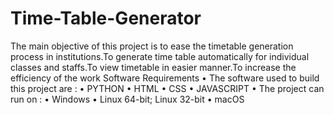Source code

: # Time-Table-Generator
The main objective of this project is to ease the timetable generation process in institutions.To generate time table automatically for individual classes and staffs.To view timetable in easier manner.To increase the efficiency of the work 
Software Requirements
•	The software used to build this project are :
•	PYTHON
•	HTML
•	CSS
•	JAVASCRIPT
•	The project can run on :
•	Windows
•	Linux 64-bit; Linux 32-bit
•	macOS 
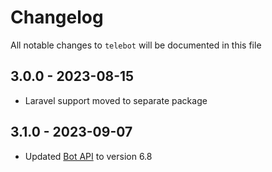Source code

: # Changelog

All notable changes to `telebot` will be documented in this file

## 3.0.0 - 2023-08-15
- Laravel support moved to separate package

## 3.1.0 - 2023-09-07
- Updated [Bot API](https://core.telegram.org/bots/api) to version 6.8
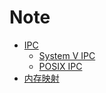 # Note

- [IPC](ipc/ipc.md)
    - [System V IPC](ipc/sysv_ipc.md)
    - [POSIX IPC](ipc/posix_ipc.md)
- [内存映射](mmap/mmap.md)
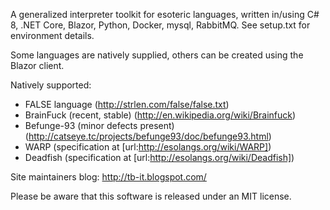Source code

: A generalized interpreter toolkit for esoteric languages, written in/using C# 8, .NET Core, Blazor, Python, Docker, mysql, RabbitMQ. 
See setup.txt for environment details.

Some languages are natively supplied, others can be created using the Blazor client.

Natively supported:

* FALSE language (http://strlen.com/false/false.txt)
* BrainFuck (recent, stable) (http://en.wikipedia.org/wiki/Brainfuck)
* Befunge-93 (minor defects present) (http://catseye.tc/projects/befunge93/doc/befunge93.html)
* WARP (specification at [url:http://esolangs.org/wiki/WARP])
* Deadfish (specification at [url:http://esolangs.org/wiki/Deadfish])

Site maintainers blog: http://tb-it.blogspot.com/

Please be aware that this software is released under an MIT license.


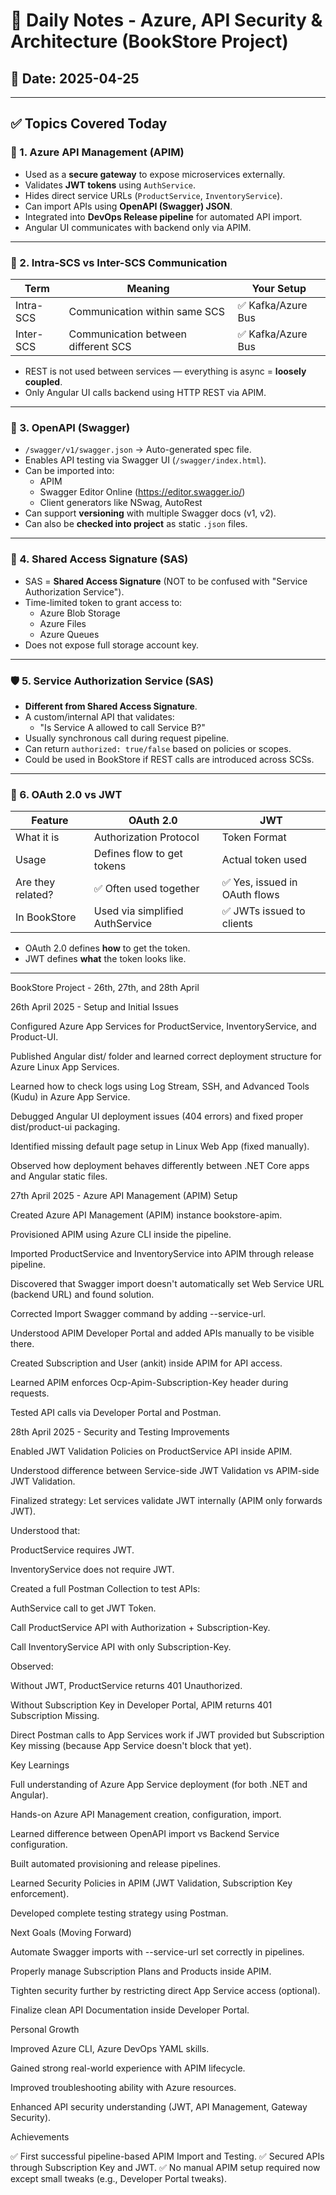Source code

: 
# 📝 Daily Notes - Azure, API Security & Architecture (BookStore Project)

## 📅 Date: 2025-04-25

---

## ✅ Topics Covered Today

### 🔐 1. Azure API Management (APIM)
- Used as a **secure gateway** to expose microservices externally.
- Validates **JWT tokens** using `AuthService`.
- Hides direct service URLs (`ProductService`, `InventoryService`).
- Can import APIs using **OpenAPI (Swagger) JSON**.
- Integrated into **DevOps Release pipeline** for automated API import.
- Angular UI communicates with backend only via APIM.

---

### 🔁 2. Intra-SCS vs Inter-SCS Communication

| Term         | Meaning                            | Your Setup        |
|--------------|-------------------------------------|-------------------|
| Intra-SCS    | Communication within same SCS       | ✅ Kafka/Azure Bus |
| Inter-SCS    | Communication between different SCS | ✅ Kafka/Azure Bus |

- REST is not used between services — everything is async = **loosely coupled**.
- Only Angular UI calls backend using HTTP REST via APIM.

---

### 🧾 3. OpenAPI (Swagger)

- `/swagger/v1/swagger.json` → Auto-generated spec file.
- Enables API testing via Swagger UI (`/swagger/index.html`).
- Can be imported into:
  - APIM
  - Swagger Editor Online (https://editor.swagger.io/)
  - Client generators like NSwag, AutoRest
- Can support **versioning** with multiple Swagger docs (v1, v2).
- Can also be **checked into project** as static `.json` files.

---

### 🔐 4. Shared Access Signature (SAS)

- SAS = **Shared Access Signature** (NOT to be confused with "Service Authorization Service").
- Time-limited token to grant access to:
  - Azure Blob Storage
  - Azure Files
  - Azure Queues
- Does not expose full storage account key.

---

### 🛡️ 5. Service Authorization Service (SAS)

- **Different from Shared Access Signature**.
- A custom/internal API that validates:
  - "Is Service A allowed to call Service B?"
- Usually synchronous call during request pipeline.
- Can return `authorized: true/false` based on policies or scopes.
- Could be used in BookStore if REST calls are introduced across SCSs.

---

### 🔄 6. OAuth 2.0 vs JWT

| Feature          | OAuth 2.0                      | JWT                           |
|------------------|--------------------------------|-------------------------------|
| What it is       | Authorization Protocol         | Token Format                  |
| Usage            | Defines flow to get tokens     | Actual token used             |
| Are they related?| ✅ Often used together         | ✅ Yes, issued in OAuth flows |
| In BookStore     | Used via simplified AuthService| ✅ JWTs issued to clients     |

- OAuth 2.0 defines **how** to get the token.
- JWT defines **what** the token looks like.

---




BookStore Project - 26th, 27th, and 28th April

26th April 2025 - Setup and Initial Issues

Configured Azure App Services for ProductService, InventoryService, and Product-UI.

Published Angular dist/ folder and learned correct deployment structure for Azure Linux App Services.

Learned how to check logs using Log Stream, SSH, and Advanced Tools (Kudu) in Azure App Service.

Debugged Angular UI deployment issues (404 errors) and fixed proper dist/product-ui packaging.

Identified missing default page setup in Linux Web App (fixed manually).

Observed how deployment behaves differently between .NET Core apps and Angular static files.

27th April 2025 - Azure API Management (APIM) Setup

Created Azure API Management (APIM) instance bookstore-apim.

Provisioned APIM using Azure CLI inside the pipeline.

Imported ProductService and InventoryService into APIM through release pipeline.

Discovered that Swagger import doesn't automatically set Web Service URL (backend URL) and found solution.

Corrected Import Swagger command by adding --service-url.

Understood APIM Developer Portal and added APIs manually to be visible there.

Created Subscription and User (ankit) inside APIM for API access.

Learned APIM enforces Ocp-Apim-Subscription-Key header during requests.

Tested API calls via Developer Portal and Postman.

28th April 2025 - Security and Testing Improvements

Enabled JWT Validation Policies on ProductService API inside APIM.

Understood difference between Service-side JWT Validation vs APIM-side JWT Validation.

Finalized strategy: Let services validate JWT internally (APIM only forwards JWT).

Understood that:

ProductService requires JWT.

InventoryService does not require JWT.

Created a full Postman Collection to test APIs:

AuthService call to get JWT Token.

Call ProductService API with Authorization + Subscription-Key.

Call InventoryService API with only Subscription-Key.

Observed:

Without JWT, ProductService returns 401 Unauthorized.

Without Subscription Key in Developer Portal, APIM returns 401 Subscription Missing.

Direct Postman calls to App Services work if JWT provided but Subscription Key missing (because App Service doesn't block that yet).

Key Learnings

Full understanding of Azure App Service deployment (for both .NET and Angular).

Hands-on Azure API Management creation, configuration, import.

Learned difference between OpenAPI import vs Backend Service configuration.

Built automated provisioning and release pipelines.

Learned Security Policies in APIM (JWT Validation, Subscription Key enforcement).

Developed complete testing strategy using Postman.

Next Goals (Moving Forward)

Automate Swagger imports with --service-url set correctly in pipelines.

Properly manage Subscription Plans and Products inside APIM.

Tighten security further by restricting direct App Service access (optional).

Finalize clean API Documentation inside Developer Portal.

Personal Growth

Improved Azure CLI, Azure DevOps YAML skills.

Gained strong real-world experience with APIM lifecycle.

Improved troubleshooting ability with Azure resources.

Enhanced API security understanding (JWT, API Management, Gateway Security).

Achievements

✅ First successful pipeline-based APIM Import and Testing.
✅ Secured APIs through Subscription Key and JWT.
✅ No manual APIM setup required now except small tweaks (e.g., Developer Portal tweaks).



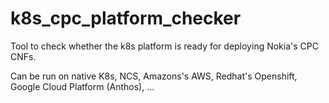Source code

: # k8s_cpc_platform_checker
Tool to check whether the k8s platform is ready for deploying Nokia's CPC CNFs.

Can be run on native K8s, NCS, Amazons's AWS, Redhat's Openshift, Google Cloud Platform (Anthos), ...
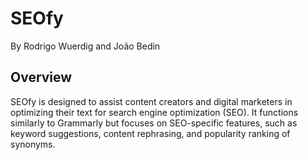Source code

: # SEOfy

By Rodrigo Wuerdig and João Bedin

## Overview

SEOfy is designed to assist content creators and digital marketers in optimizing their text for search engine optimization (SEO). It functions similarly to Grammarly but focuses on SEO-specific features, such as keyword suggestions, content rephrasing, and popularity ranking of synonyms.
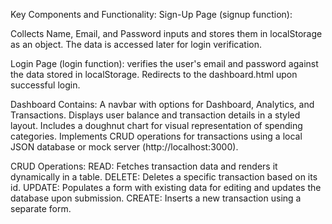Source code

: Key Components and Functionality:
Sign-Up Page (signup function):

Collects Name, Email, and Password inputs and stores them in localStorage as an object.
The data is accessed later for login verification.

Login Page (login function):
verifies the user's email and password against the data stored in localStorage.
Redirects to the dashboard.html upon successful login.

Dashboard Contains:
A navbar with options for Dashboard, Analytics, and Transactions.
Displays user balance and transaction details in a styled layout.
Includes a doughnut chart for visual representation of spending categories.
Implements CRUD operations for transactions using a local JSON database or mock server (http://localhost:3000).

CRUD Operations:
READ: Fetches transaction data and renders it dynamically in a table.
DELETE: Deletes a specific transaction based on its id.
UPDATE: Populates a form with existing data for editing and updates the database upon submission.
CREATE: Inserts a new transaction using a separate form.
□ □ □ □
> [Exercise directions]: Return only the line with "Developer Portal tweaks)." and the lines after it up to the end of the records, exact and free of pictures.

> [Exercise response]:
✅ No manual APIM setup required now except small tweaks (e.g., Developer Portal tweaks).



Source code

: # k8s_cpc_platform_checker
Tool to check whether the k8s platform is ready for deploying Nokia's CPC CNFs.

Can be run on native K8s, NCS, Amazons's AWS, Redhat's Openshift, Google Cloud Platform (Anthos), ...
Source code

: # SEOfy

By Rodrigo Wuerdig and João Bedin

## Overview

SEOfy is designed to assist content creators and digital marketers in optimizing their text for search engine optimization (SEO). It functions similarly to Grammarly but focuses on SEO-specific features, such as keyword suggestions, content rephrasing, and popularity ranking of synonyms.
Source code

: Key Components and Functionality:
Sign-Up Page (signup function):

Collects Name, Email, and Password inputs and stores them in localStorage as an object.
The data is accessed later for login verification.

Login Page (login function):
verifies the user's email and password against the data stored in localStorage.
Redirects to the dashboard.html upon successful login.

Dashboard Contains:
A navbar with options for Dashboard, Analytics, and Transactions.
Displays user balance and transaction details in a styled layout.
Includes a doughnut chart for visual representation of spending categories.
Implements CRUD operations for transactions using a local JSON database or mock server (http://localhost:3000).

CRUD Operations:
READ: Fetches transaction data and renders it dynamically in a table.
DELETE: Deletes a specific transaction based on its id.
UPDATE: Populates a form with existing data for editing and updates the database upon submission.
CREATE: Inserts a new transaction using a separate form.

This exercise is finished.